An aspect of the way my addict confronts his sobriety is to believe as humans we are not the “end all” of life. He is certain there exists something greater than “us” that we can lean on in times of struggle. I’ve always felt the same way. Throughout my life I have studied many faiths. Never believing in any one in-particular but, knowing I am not the greatest “being” in existence. If I am, we are all caught in a big mess.
I was baptized Methodist, per Grandma’s insistence. Santa and Easter Bunny provided fond memories. Dad explained religion to me when I was very young. He taught me faith is highly personal and to respect the choice every person makes. He closed the lesson by letting me know he would support any choice I made. Thus began my research into religions of the world. So fascinating, I am still a student of the subject.
My husband was raised a little different. In his house the only option was Catholic. Until his sobriety he never thought twice about spirituality. As a couple we never discussed it. Then came the moment I realized his sobriety had allowed him to gain a better understanding of faith than I had. Annoyed by this, I dwelled on it for a while. I had so many questions. When did he become more knowledgable than me at one of “my things”? Out of the two of us I was the open minded one towards religion. Now he has a “greater power”? What if i don’t agree with his choice? Isn’t this something we should discuss and decide upon as a couple?

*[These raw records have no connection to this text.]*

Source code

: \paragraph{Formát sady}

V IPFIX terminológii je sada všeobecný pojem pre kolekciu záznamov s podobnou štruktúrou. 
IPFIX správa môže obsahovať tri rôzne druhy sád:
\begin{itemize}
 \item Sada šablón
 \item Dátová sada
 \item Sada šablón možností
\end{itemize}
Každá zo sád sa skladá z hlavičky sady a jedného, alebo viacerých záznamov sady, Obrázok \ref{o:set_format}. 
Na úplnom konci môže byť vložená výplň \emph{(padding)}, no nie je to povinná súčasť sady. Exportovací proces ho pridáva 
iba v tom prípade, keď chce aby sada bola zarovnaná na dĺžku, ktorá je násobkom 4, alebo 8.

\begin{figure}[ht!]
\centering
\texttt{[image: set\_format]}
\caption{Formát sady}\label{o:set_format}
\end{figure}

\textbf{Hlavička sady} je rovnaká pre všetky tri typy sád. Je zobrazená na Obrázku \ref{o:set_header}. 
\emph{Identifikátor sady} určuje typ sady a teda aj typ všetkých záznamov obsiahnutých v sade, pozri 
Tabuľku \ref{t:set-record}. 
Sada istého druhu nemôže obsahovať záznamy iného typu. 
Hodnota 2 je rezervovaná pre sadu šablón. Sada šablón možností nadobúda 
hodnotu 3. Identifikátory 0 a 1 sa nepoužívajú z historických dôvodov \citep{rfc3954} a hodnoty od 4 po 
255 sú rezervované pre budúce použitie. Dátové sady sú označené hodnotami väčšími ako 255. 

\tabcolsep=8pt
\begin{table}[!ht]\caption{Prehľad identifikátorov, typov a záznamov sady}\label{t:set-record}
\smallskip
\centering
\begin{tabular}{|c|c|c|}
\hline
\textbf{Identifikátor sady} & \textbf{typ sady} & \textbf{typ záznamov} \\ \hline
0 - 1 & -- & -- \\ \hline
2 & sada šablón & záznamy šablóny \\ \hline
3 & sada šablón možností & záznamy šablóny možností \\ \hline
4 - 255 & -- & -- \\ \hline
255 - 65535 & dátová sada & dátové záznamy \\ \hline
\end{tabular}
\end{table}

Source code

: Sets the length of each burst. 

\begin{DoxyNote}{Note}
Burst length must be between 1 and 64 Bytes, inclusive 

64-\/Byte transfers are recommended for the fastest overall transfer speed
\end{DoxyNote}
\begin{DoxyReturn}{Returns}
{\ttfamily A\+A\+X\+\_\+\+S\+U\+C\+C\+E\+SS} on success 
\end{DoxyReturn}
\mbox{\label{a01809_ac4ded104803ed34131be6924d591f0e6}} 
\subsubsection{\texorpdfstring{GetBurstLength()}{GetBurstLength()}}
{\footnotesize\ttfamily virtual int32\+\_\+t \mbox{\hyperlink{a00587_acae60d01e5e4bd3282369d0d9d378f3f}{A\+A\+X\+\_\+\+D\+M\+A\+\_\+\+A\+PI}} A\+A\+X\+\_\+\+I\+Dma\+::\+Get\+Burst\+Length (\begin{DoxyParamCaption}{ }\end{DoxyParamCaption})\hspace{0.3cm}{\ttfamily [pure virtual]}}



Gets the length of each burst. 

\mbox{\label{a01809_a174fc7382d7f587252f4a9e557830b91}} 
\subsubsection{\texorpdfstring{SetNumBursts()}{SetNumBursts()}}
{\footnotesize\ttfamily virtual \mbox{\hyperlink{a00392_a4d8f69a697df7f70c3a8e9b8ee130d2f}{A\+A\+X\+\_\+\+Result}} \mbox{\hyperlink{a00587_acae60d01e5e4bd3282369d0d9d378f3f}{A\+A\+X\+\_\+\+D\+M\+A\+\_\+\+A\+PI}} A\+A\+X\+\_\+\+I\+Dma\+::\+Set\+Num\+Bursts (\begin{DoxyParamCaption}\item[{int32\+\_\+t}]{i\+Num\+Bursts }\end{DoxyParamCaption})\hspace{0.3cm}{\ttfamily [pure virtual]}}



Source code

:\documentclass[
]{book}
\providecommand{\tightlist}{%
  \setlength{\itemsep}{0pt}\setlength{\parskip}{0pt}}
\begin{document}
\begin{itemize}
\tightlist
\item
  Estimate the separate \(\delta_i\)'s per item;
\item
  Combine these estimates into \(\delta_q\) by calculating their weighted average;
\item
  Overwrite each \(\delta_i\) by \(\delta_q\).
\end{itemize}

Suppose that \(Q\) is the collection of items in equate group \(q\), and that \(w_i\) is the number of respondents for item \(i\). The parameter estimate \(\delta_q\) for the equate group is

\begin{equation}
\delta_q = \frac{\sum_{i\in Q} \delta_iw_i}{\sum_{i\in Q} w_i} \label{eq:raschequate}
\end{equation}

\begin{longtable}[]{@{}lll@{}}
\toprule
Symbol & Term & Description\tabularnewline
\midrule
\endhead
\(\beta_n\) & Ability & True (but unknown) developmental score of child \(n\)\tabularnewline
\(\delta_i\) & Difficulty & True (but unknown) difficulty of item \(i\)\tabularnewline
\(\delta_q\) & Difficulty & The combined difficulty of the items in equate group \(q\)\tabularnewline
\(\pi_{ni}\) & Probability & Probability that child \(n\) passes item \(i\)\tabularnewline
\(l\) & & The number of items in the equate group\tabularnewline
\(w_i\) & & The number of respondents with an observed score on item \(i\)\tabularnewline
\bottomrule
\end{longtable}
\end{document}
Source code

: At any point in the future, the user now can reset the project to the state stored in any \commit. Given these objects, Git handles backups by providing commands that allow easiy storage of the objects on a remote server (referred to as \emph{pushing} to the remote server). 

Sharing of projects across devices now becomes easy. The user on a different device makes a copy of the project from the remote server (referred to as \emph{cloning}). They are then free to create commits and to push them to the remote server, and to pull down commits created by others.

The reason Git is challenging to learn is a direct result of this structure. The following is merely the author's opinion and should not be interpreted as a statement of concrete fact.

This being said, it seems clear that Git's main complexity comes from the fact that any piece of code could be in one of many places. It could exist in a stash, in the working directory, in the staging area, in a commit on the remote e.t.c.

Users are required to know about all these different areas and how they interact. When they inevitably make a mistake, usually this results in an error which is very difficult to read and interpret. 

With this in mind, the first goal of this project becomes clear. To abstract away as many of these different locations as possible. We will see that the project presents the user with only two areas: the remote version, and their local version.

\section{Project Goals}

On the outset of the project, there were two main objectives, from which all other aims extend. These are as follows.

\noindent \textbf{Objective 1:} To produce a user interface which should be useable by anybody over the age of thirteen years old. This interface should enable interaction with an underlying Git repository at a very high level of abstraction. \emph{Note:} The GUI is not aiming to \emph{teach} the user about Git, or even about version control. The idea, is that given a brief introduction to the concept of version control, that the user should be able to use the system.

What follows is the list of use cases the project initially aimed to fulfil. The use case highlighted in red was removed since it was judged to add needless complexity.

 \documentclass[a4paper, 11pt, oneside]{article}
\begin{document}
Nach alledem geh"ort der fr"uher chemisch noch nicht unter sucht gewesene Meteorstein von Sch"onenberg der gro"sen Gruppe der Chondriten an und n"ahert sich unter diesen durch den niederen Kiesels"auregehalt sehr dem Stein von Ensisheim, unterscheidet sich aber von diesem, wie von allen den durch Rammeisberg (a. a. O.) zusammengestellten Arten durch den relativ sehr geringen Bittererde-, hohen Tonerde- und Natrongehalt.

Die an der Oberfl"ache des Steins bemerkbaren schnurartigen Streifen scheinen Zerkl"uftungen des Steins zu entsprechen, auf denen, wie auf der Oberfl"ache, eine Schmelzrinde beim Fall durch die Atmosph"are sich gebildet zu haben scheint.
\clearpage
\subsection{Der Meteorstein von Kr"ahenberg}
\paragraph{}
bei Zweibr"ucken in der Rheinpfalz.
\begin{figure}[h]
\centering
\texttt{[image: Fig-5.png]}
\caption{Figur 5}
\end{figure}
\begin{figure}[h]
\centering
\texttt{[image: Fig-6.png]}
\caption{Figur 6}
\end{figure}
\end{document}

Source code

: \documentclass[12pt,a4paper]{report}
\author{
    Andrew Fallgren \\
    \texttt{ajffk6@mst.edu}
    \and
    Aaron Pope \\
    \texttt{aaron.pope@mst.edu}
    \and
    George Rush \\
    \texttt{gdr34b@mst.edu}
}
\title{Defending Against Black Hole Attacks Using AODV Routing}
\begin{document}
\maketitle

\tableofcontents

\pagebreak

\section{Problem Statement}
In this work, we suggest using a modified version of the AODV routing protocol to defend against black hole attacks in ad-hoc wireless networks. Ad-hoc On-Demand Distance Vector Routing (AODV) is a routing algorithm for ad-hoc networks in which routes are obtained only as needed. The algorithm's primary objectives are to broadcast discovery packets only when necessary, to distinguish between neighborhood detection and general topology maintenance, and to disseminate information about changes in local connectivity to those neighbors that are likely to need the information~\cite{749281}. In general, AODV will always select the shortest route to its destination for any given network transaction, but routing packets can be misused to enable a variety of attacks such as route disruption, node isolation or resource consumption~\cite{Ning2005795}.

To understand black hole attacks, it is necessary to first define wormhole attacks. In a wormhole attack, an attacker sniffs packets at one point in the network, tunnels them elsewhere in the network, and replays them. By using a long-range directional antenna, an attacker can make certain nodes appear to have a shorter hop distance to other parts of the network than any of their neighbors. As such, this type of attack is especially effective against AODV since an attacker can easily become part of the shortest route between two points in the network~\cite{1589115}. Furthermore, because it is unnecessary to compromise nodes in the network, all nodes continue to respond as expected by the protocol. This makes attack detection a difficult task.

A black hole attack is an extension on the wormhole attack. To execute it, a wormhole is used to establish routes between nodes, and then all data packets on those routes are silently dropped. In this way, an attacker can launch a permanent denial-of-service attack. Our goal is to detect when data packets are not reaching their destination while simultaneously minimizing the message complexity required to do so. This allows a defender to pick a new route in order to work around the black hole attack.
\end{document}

He explained to me his spirituality was personal and I was not involved in that relationship. For so long I prided myself on being open to every faith. Now, all of a sudden I’m watching my addict grow beyond me. I had spent so much time learning about all the world’s religions and never picked anything to believe in. His actions made me seriously think about my own. As I considered religion becoming a part of my life, my addict became a person I highly respect. Could I ask for anything more?